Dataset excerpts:
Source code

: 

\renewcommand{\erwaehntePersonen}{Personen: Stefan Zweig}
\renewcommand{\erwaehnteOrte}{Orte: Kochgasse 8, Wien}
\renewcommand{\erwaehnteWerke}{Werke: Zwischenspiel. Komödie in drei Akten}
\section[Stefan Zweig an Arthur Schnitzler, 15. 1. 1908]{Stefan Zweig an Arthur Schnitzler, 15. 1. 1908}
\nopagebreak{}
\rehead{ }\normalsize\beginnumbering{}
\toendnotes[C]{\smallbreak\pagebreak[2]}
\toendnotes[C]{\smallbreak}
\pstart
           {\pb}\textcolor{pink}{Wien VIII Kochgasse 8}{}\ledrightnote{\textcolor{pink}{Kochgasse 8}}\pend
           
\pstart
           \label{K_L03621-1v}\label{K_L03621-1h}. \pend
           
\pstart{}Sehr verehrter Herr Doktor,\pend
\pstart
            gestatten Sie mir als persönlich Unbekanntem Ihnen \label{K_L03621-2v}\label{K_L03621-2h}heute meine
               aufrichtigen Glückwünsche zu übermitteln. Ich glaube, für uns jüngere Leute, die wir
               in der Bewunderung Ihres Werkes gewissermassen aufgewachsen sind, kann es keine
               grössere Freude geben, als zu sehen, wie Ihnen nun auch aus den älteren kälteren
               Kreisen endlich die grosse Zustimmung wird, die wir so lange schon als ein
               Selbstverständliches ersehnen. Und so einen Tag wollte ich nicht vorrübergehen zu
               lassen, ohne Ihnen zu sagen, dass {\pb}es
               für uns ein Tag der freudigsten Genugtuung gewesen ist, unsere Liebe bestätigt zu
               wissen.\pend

REQUIREMENT: Write the entries out again verbatim, every one of them.

OUTPUT:
Source code

: 

\renewcommand{\erwaehntePersonen}{Personen: Stefan Zweig}
\renewcommand{\erwaehnteOrte}{Orte: Kochgasse 8, Wien}
\renewcommand{\erwaehnteWerke}{Werke: Zwischenspiel. Komödie in drei Akten}
\section[Stefan Zweig an Arthur Schnitzler, 15. 1. 1908]{Stefan Zweig an Arthur Schnitzler, 15. 1. 1908}
\nopagebreak{}
\rehead{ }\normalsize\beginnumbering{}
\toendnotes[C]{\smallbreak\pagebreak[2]}
\toendnotes[C]{\smallbreak}
\pstart
           {\pb}\textcolor{pink}{Wien VIII Kochgasse 8}{}\ledrightnote{\textcolor{pink}{Kochgasse 8}}\pend
           
\pstart
           \label{K_L03621-1v}\label{K_L03621-1h}. \pend
           
\pstart{}Sehr verehrter Herr Doktor,\pend
\pstart
            gestatten Sie mir als persönlich Unbekanntem Ihnen \label{K_L03621-2v}\label{K_L03621-2h}heute meine
               aufrichtigen Glückwünsche zu übermitteln. Ich glaube, für uns jüngere Leute, die wir
               in der Bewunderung Ihres Werkes gewissermassen aufgewachsen sind, kann es keine
               grössere Freude geben, als zu sehen, wie Ihnen nun auch aus den älteren kälteren
               Kreisen endlich die grosse Zustimmung wird, die wir so lange schon als ein
               Selbstverständliches ersehnen. Und so einen Tag wollte ich nicht vorrübergehen zu
               lassen, ohne Ihnen zu sagen, dass {\pb}es
               für uns ein Tag der freudigsten Genugtuung gewesen ist, unsere Liebe bestätigt zu
               wissen.\pend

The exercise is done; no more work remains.